Being a teenager is difficult enough, but being a young male teenager with haemophilia is challenging. Whilst parents need patience, a sense of humour and a bottomless bank account, their son needs both the security of home and the space to grow to the independence of adult life.
Most children will have learnt everything they need to know about their haemophilia before puberty. They should be in command going into adolescence, should know exactly when to ask for treatment, know the dose, know how to mix their concentrate, and self-infuse. They should be in a position to then forget about it and get on with their far more exciting life with their friends at home and school.
If this has not happened haemophilia can make adolescence very difficult for a while. Children can be angry and frightened, so it is very important for families to allow their children take responsibility for their haemophilia as they gradually grow up.
The choice of career is important especially in the current climate. Whatever career is chosen, there are obvious benefits in becoming as highly qualified as possible, as the choice is obviously much wider. All schools have easy access to advice about careers, but sometimes this is given rather late in the day. In the context of haemophilia, it is important that the possibilities are explored sooner rather than later. Early planning helps ensure that any disruption caused by untoward bleeding is catered for. Most youngsters need time to develop their own ideas about what they want to do with their lives; early decisions can always be changed later in the light of new interests and work experience. When doubt about career choices persists, a consultation with an educational psychologist may help to point an indecisive teenager in the right direction.
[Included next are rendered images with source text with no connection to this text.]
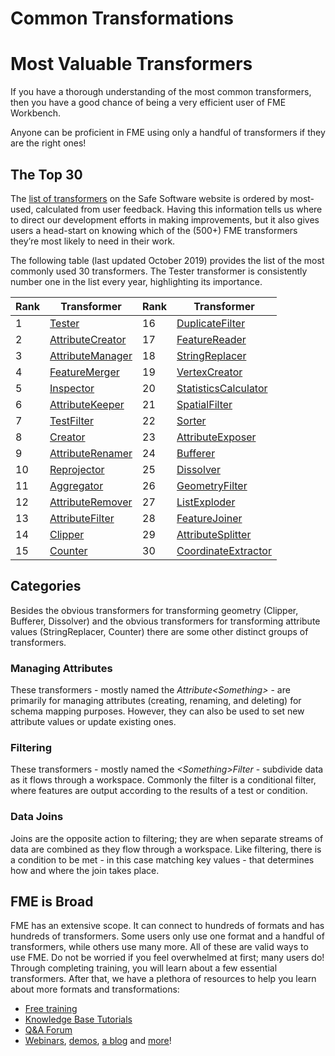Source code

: # Common Transformations

# Most Valuable Transformers

If you have a thorough understanding of the most common transformers, then you have a good chance of being a very efficient user of FME Workbench.

Anyone can be proficient in FME using only a handful of transformers if they are the right ones!

## The Top 30

The [list of transformers](https://www.safe.com/transformers/) on the Safe Software website is ordered by most-used, calculated from user feedback. Having this information tells us where to direct our development efforts in making improvements, but it also gives users a head-start on knowing which of the (500+) FME transformers they’re most likely to need in their work.

The following table (last updated October 2019) provides the list of the most commonly used 30 transformers. The Tester transformer is consistently number one in the list every year, highlighting its importance.

<table id="rank">
   <thead>
      <tr>
         <th>Rank</th>
         <th>Transformer</th>
         <th>Rank</th>
         <th>Transformer</th>
      </tr>
   </thead>
   <tbody>
      <tr>
         <td>1</td>
         <td><a href="https://www.safe.com/transformers/Tester">Tester</a></td>
         <td>16</td>
         <td><a href="https://www.safe.com/transformers/DuplicateFilter">DuplicateFilter</a></td>
      </tr>
      <tr>
         <td>2</td>
         <td><a href="https://www.safe.com/transformers/AttributeCreator">AttributeCreator</a></td>
         <td>17</td>
         <td><a href="https://www.safe.com/transformers/FeatureReader">FeatureReader</a></td>
      </tr>
      <tr>
         <td>3</td>
         <td><a href="https://www.safe.com/transformers/AttributeManager">AttributeManager</a></td>
         <td>18</td>
         <td><a href="https://www.safe.com/transformers/StringReplacer">StringReplacer</a></td>
      </tr>
      <tr>
         <td>4</td>
         <td><a href="https://www.safe.com/transformers/FeatureMerger">FeatureMerger</a></td>
         <td>19</td>
         <td><a href="https://www.safe.com/transformers/VertexCreator">VertexCreator</a></td>
      </tr>
      <tr>
         <td>5</td>
         <td><a href="https://www.safe.com/transformers/Inspector">Inspector</a></td>
         <td>20</td>
         <td><a href="https://www.safe.com/transformers/StatisticsCalculator">StatisticsCalculator</a></td>
      </tr>
      <tr>
         <td>6</td>
         <td><a href="https://www.safe.com/transformers/AttributeKeeper">AttributeKeeper</a></td>
         <td>21</td>
         <td><a href="https://www.safe.com/transformers/SpatialFilter">SpatialFilter</a></td>
      </tr>
      <tr>
         <td>7</td>
         <td><a href="https://www.safe.com/transformers/TestFilter">TestFilter</a></td>
         <td>22</td>
         <td><a href="https://www.safe.com/transformers/Sorter">Sorter</a></td>
      </tr>
      <tr>
         <td>8</td>
         <td><a href="https://www.safe.com/transformers/Creator">Creator</a></td>
         <td>23</td>
         <td><a href="https://www.safe.com/transformers/AttributeExposer">AttributeExposer</a></td>
      </tr>
      <tr>
         <td>9</td>
         <td><a href="https://www.safe.com/transformers/AttributeRenamer">AttributeRenamer</a></td>
         <td>24</td>
         <td><a href="https://www.safe.com/transformers/Bufferer">Bufferer</a></td>
      </tr>
      <tr>
         <td>10</td>
         <td><a href="https://www.safe.com/transformers/Reprojector">Reprojector</a></td>
         <td>25</td>
         <td><a href="https://www.safe.com/transformers/Dissolver">Dissolver</a></td>
      </tr>
      <tr>
         <td>11</td>
         <td><a href="https://www.safe.com/transformers/Aggregator">Aggregator</a></td>
         <td>26</td>
         <td><a href="https://www.safe.com/transformers/GeometryFilter">GeometryFilter</a></td>
      </tr>
      <tr>
         <td>12</td>
         <td><a href="https://www.safe.com/transformers/AttributeRemover">AttributeRemover</a></td>
         <td>27</td>
         <td><a href="https://www.safe.com/transformers/ListExploder">ListExploder</a></td>
      </tr>
      <tr>
         <td>13</td>
         <td><a href="https://www.safe.com/transformers/AttributeFilter">AttributeFilter</a></td>
         <td>28</td>
         <td><a href="https://www.safe.com/transformers/FeatureJoiner">FeatureJoiner</a></td>
      </tr>
      <tr>
         <td>14</td>
         <td><a href="https://www.safe.com/transformers/Clipper">Clipper</a></td>
         <td>29</td>
         <td><a href="https://www.safe.com/transformers/AttributeSplitter">AttributeSplitter</a></td>
      </tr>
      <tr>
         <td>15</td>
         <td><a href="https://www.safe.com/transformers/Counter">Counter</a></td>
         <td>30</td>
         <td><a href="https://www.safe.com/transformers/CoordinateExtractor">CoordinateExtractor</a></td>
      </tr>
   </tbody>
</table>

## Categories

Besides the obvious transformers for transforming geometry (Clipper, Bufferer, Dissolver) and the obvious transformers for transforming attribute values (StringReplacer, Counter) there are some other distinct groups of transformers.

### Managing Attributes

These transformers - mostly named the *Attribute&lt;Something&gt;* - are primarily for managing attributes (creating, renaming, and deleting) for schema mapping purposes. However, they can also be used to set new attribute values or update existing ones.

### Filtering

These transformers - mostly named the *&lt;Something&gt;Filter* - subdivide data as it flows through a workspace. Commonly the filter is a conditional filter, where features are output according to the results of a test or condition.

### Data Joins

Joins are the opposite action to filtering; they are when separate streams of data are combined as they flow through a workspace. Like filtering, there is a condition to be met - in this case matching key values - that determines how and where the join takes place.

## FME is Broad

FME has an extensive scope. It can connect to hundreds of formats and has hundreds of transformers. Some users only use one format and a handful of transformers, while others use many more. All of these are valid ways to use FME. Do not be worried if you feel overwhelmed at first; many users do! Through completing training, you will learn about a few essential transformers. After that, we have a plethora of resources to help you learn about more formats and transformations:

- [Free training](https://www.safe.com/training)
- [Knowledge Base Tutorials](https://knowledge.safe.com/page/knowledge-base)
- [Q&A Forum](https://knowledge.safe.com/questions/index.html)
- [Webinars](https://www.safe.com/webinars/), [demos](https://playground.fmeserver.com/demos/), [a blog](http://blog.safe.com/) and [more](https://www.safe.com/)!
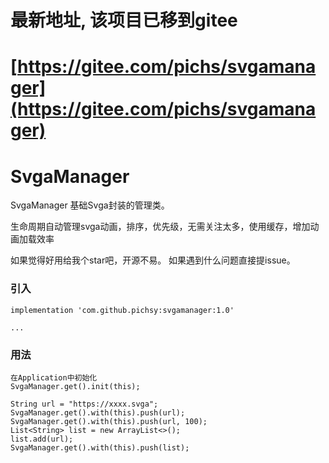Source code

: 
# 最新地址, 该项目已移到gitee
# [https://gitee.com/pichs/svgamanager](https://gitee.com/pichs/svgamanager)


# SvgaManager

SvgaManager 基础Svga封装的管理类。

生命周期自动管理svga动画，排序，优先级，无需关注太多，使用缓存，增加动画加载效率

如果觉得好用给我个star吧，开源不易。
如果遇到什么问题直接提issue。

### 引入

      
    implementation 'com.github.pichsy:svgamanager:1.0'
    
    ...


### 用法

    在Application中初始化
    SvgaManager.get().init(this);
     
    String url = "https://xxxx.svga";
    SvgaManager.get().with(this).push(url);
    SvgaManager.get().with(this).push(url, 100);
    List<String> list = new ArrayList<>();
    list.add(url);
    SvgaManager.get().with(this).push(list);
     
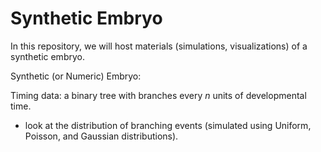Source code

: # Synthetic Embryo

In this repository, we will host materials (simulations, visualizations) of a synthetic embryo.  

Synthetic (or Numeric) Embryo:

Timing data: a binary tree with branches every _n_ units of developmental time.  

* look at the distribution of branching events (simulated using Uniform, Poisson, and Gaussian distributions).   
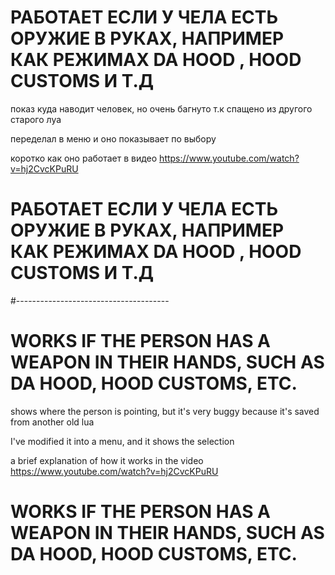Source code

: # РАБОТАЕТ ЕСЛИ У ЧЕЛА ЕСТЬ ОРУЖИЕ В РУКАХ, НАПРИМЕР КАК РЕЖИМАХ DA HOOD , HOOD CUSTOMS И Т.Д

показ куда наводит человек, но очень багнуто т.к спащено из другого старого луа

переделал в меню и оно показывает по выбору

коротко как оно работает в видео
https://www.youtube.com/watch?v=hj2CvcKPuRU

# РАБОТАЕТ ЕСЛИ У ЧЕЛА ЕСТЬ ОРУЖИЕ В РУКАХ, НАПРИМЕР КАК РЕЖИМАХ DA HOOD , HOOD CUSTOMS И Т.Д

#--------------------------------------

# WORKS IF THE PERSON HAS A WEAPON IN THEIR HANDS, SUCH AS DA HOOD, HOOD CUSTOMS, ETC.

 shows where the person is pointing, but it's very buggy because it's saved from another old lua

 I've modified it into a menu, and it shows the selection

 a brief explanation of how it works in the video
https://www.youtube.com/watch?v=hj2CvcKPuRU

# WORKS IF THE PERSON HAS A WEAPON IN THEIR HANDS, SUCH AS DA HOOD, HOOD CUSTOMS, ETC.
The knowledge that haemophilia is inherited and that the abnormal gene can be passed on to children is bound to colour attitudes to sex and parenthood. Young men who have not yet come to terms with their haemophilia feel more different than is usual in adolescence, and may find early courtship difficult because of this. Carrier girls are vulnerable because of the possibility of having a child with haemophilia. Life can be especially hard particularly if a Dad’s haemophilia is complicated by severe arthritis or other complications. This is something that parents should keep a sensitive eye on.
Keep active, keep well. Physical activity promotes powerful muscles which protect the major joints. Flabby muscles cannot support joints properly and bleeding episodes are more frequent. Obesity adds to the problem by putting more strain on the unstable joints. Children of all ages should be encouraged to participate in sports. Regular, enjoyable sport results in feelings of well-being and fulfilment. Teamwork is another powerful weapon in dispelling ideas of isolation.
During the teenage years, most young people make their first escape from parents and siblings. Holidays abroad, summer camps and trips with school all provide the necessary inducements. Haemophilia is not a bar to travel. Again a common sense attitude will ensure that the trip is a happy one. (A holiday letter detailing the medical history should be obtained from your haemophilia treatment centre. A list of treatment centres near to your destination is also very important – you will find further information on this in our travel section.)
Finally after surviving adolescence the young man with haemophilia wants nothing more than to live his life his own way, and this is something that should be encouraged at an early age. For some parents, it is difficult to let go, but it is a necessary part of becoming an adult. Give your child the room to make mistakes and to learn from them.